**Action item:** Drop the pictures from the entries below, then reproduce the rest exactly.

##### Data to process

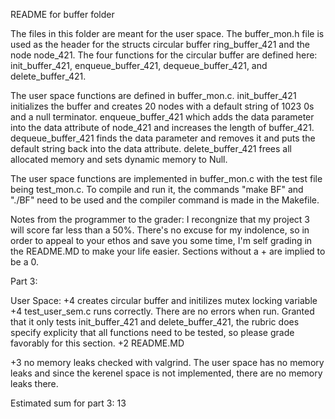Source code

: README for buffer folder

The files in this folder are meant for the user space. The buffer_mon.h file is used as the header for the structs circular buffer ring_buffer_421 and the node node_421. The four functions for the circular buffer are defined here: init_buffer_421, enqueue_buffer_421, dequeue_buffer_421, and delete_buffer_421. 

The user space functions are defined in buffer_mon.c. init_buffer_421 initializes the buffer and creates 20 nodes with a default string of 1023 0s and a null terminator. enqueue_buffer_421 which adds the data parameter into the data attribute of node_421 and increases the length of buffer_421. dequeue_buffer_421 finds the data parameter and removes it and puts the default string back into the data attribute. delete_buffer_421 frees all allocated memory and sets dynamic memory to Null.

The user space functions are implemented in buffer_mon.c with the test file being test_mon.c. To compile and run it, the commands "make BF" and "./BF" need to be used and the compiler command is made in the Makefile. 
 
 
Notes from the programmer to the grader: I recongnize that my project 3 will score far less than a 50%. There's no excuse for my indolence, so in order to appeal to your ethos and save you some time, I'm self grading in the README.MD to make your life easier. Sections without a +<number> are implied to be a 0.

Part 3: 

User Space:
+4 creates circular buffer and initilizes mutex locking variable
+4 test_user_sem.c runs correctly. There are no errors when run. Granted that it only tests init_buffer_421 and delete_buffer_421, the rubric does specify explicity that all functions need to be tested, so please grade favorably for this section.
+2 README.MD

+3 no memory leaks checked with valgrind. The user space has no memory leaks and since the kerenel space is not implemented, there are no memory leaks there.

Estimated sum for part 3: 13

##########

**Solution:**
Source code

: README for buffer folder

The files in this folder are meant for the user space. The buffer_mon.h file is used as the header for the structs circular buffer ring_buffer_421 and the node node_421. The four functions for the circular buffer are defined here: init_buffer_421, enqueue_buffer_421, dequeue_buffer_421, and delete_buffer_421. 

The user space functions are defined in buffer_mon.c. init_buffer_421 initializes the buffer and creates 20 nodes with a default string of 1023 0s and a null terminator. enqueue_buffer_421 which adds the data parameter into the data attribute of node_421 and increases the length of buffer_421. dequeue_buffer_421 finds the data parameter and removes it and puts the default string back into the data attribute. delete_buffer_421 frees all allocated memory and sets dynamic memory to Null.

The user space functions are implemented in buffer_mon.c with the test file being test_mon.c. To compile and run it, the commands "make BF" and "./BF" need to be used and the compiler command is made in the Makefile. 
 
 
Notes from the programmer to the grader: I recongnize that my project 3 will score far less than a 50%. There's no excuse for my indolence, so in order to appeal to your ethos and save you some time, I'm self grading in the README.MD to make your life easier. Sections without a +<number> are implied to be a 0.

Part 3: 

User Space:
+4 creates circular buffer and initilizes mutex locking variable
+4 test_user_sem.c runs correctly. There are no errors when run. Granted that it only tests init_buffer_421 and delete_buffer_421, the rubric does specify explicity that all functions need to be tested, so please grade favorably for this section.
+2 README.MD

+3 no memory leaks checked with valgrind. The user space has no memory leaks and since the kerenel space is not implemented, there are no memory leaks there.

Estimated sum for part 3: 13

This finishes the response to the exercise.